Thanks for the question, Arghya.

Asked: January 23, 2020 - 1:30 pm UTC

Answered by: Chris Saxon - Last updated: January 27, 2020 - 1:44 pm UTC

Category: SQL - Version: 18c

Viewed 1000+ times

You Asked

Hi ask Tom team,
Hope you people are doing great in 2020.


I am working in migration team ,our goal is to take csv file from client and ultimately transform data as per our production table structure .


Requirement :-
Recenty we have received one file of 260 million data and 300 columns .
Source table structure like:-

Table_name st
(
Id,
A1,
A2,
.
.
Till A32,
B1,
B2,
.
.till B32,
.
.
Till H32
);


My out put table structure

Table_table ot
(Id,
A,(a1..a32 unpivoted into it)
B,(b1..b32 unpivoted into it)
C,(same as upper)
D,(same as upper)
E,(same as upper)
F,(same as upper)
G,(same as upper)
H(same as upper)
)


my approach :-

1)by looping it takes 3 days to complete

2) I have tried to unpivoted the whole set of data with nologging and direct path and compelled to stop after 8 hours as still it was going on .

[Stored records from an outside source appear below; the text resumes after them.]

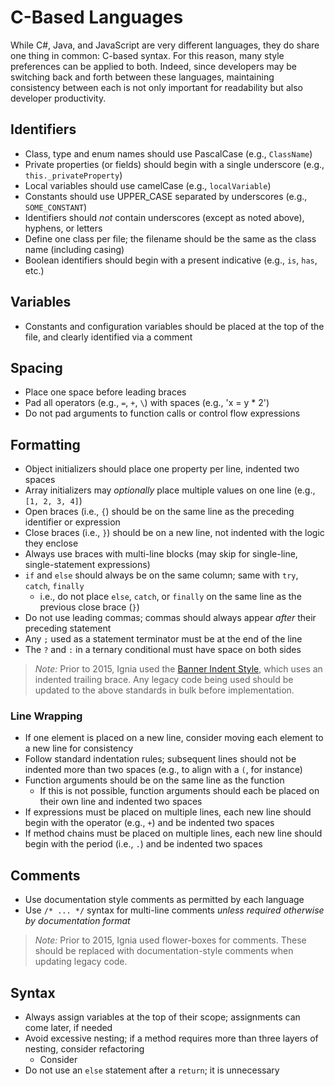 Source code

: # C-Based Languages

While C#, Java, and JavaScript are very different languages, they do share one thing in common: C-based syntax. For this reason, many style preferences can be applied to both. Indeed, since developers may be switching back and forth between these languages, maintaining consistency between each is not only important for readability but also developer productivity.

## Identifiers
- Class, type and enum names should use PascalCase (e.g., `ClassName`)
- Private properties (or fields) should begin with a single underscore (e.g., `this._privateProperty`)
- Local variables should use camelCase (e.g., `localVariable`)
- Constants should use UPPER_CASE separated by underscores (e.g., `SOME_CONSTANT`)
- Identifiers should *not* contain underscores (except as noted above), hyphens, or letters
- Define one class per file; the filename should be the same as the class name (including casing)
- Boolean identifiers should begin with a present indicative (e.g., `is`, `has`, etc.)

## Variables
- Constants and configuration variables should be placed at the top of the file, and clearly identified via a comment

## Spacing
- Place one space before leading braces
- Pad all operators (e.g., `=`, `+`, `\`) with spaces (e.g., 'x = y * 2')
- Do not pad arguments to function calls or control flow expressions

## Formatting
- Object initializers should place one property per line, indented two spaces
- Array initializers may *optionally* place multiple values on one line (e.g., `[1, 2, 3, 4]`)
- Open braces (i.e., `{`) should be on the same line as the preceding identifier or expression
- Close braces (i.e., `}`) should be on a new line, not indented with the logic they enclose
- Always use braces with multi-line blocks (may skip for single-line, single-statement expressions)
- `if` and `else` should always be on the same column; same with `try`, `catch`, `finally`
  - i.e., do not place `else`, `catch`, or `finally` on the same line as the previous close brace (`}`)
- Do not use leading commas; commas should always appear *after* their preceding statement
- Any `;` used as a statement terminator must be at the end of the line
- The `?` and `:` in a ternary conditional must have space on both sides

> *Note:* Prior to 2015, Ignia used the [Banner Indent Style](http://en.wikipedia.org/wiki/Indent_style#Banner_style), which uses an indented trailing brace. Any legacy code being used should be updated to the above standards in bulk before implementation.

<!-- http://en.wikipedia.org/wiki/Indent_style#Variant:_Stroustrup -->

### Line Wrapping
- If one element is placed on a new line, consider moving each element to a new line for consistency
- Follow standard indentation rules; subsequent lines should not be indented more than two spaces (e.g., to align with a `(`, for instance)
- Function arguments should be on the same line as the function
  - If this is not possible, function arguments should each be placed on their own line and indented two spaces
- If expressions must be placed on multiple lines, each new line should begin with the operator (e.g., `+`) and be indented two spaces
- If method chains must be placed on multiple lines, each new line should begin with the period (i.e., `.`) and be indented two spaces

## Comments
- Use documentation style comments as permitted by each language
- Use `/* ... */` syntax for multi-line comments *unless required otherwise by documentation format*

> *Note:* Prior to 2015, Ignia used flower-boxes for comments. These should be replaced with documentation-style comments when updating legacy code.

## Syntax
- Always assign variables at the top of their scope; assignments can come later, if needed
- Avoid excessive nesting; if a method requires more than three layers of nesting, consider refactoring
  - Consider
- Do not use an `else` statement after a `return`; it is unnecessary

3)dbms_parallel_execute.create_chunks_by_rowid (chunk size =500000 and parallel=10) but after completion of 2 hours still it was showing as processing of 20 chunks.

4)I was thinking of partion the table and execute it through calling jobs and direct path load .but I have no clue at all ,as table is required to partition vertically for column and horizontally for rows to achieve this.

So kindly suggest me the best approach of solving this kind of huge data with this kind of table structure as first as possible .

and we said...

I'm not clear exactly what you're doing. So the below is educated guesswork:

1) Looping will definitely take forever!

2) What exactly did you do?

3) I'm guessing you're reading straight from the CSV using an external table. If so each chunk will still read the whole file! So this may be making the process slower than reading the file in serial.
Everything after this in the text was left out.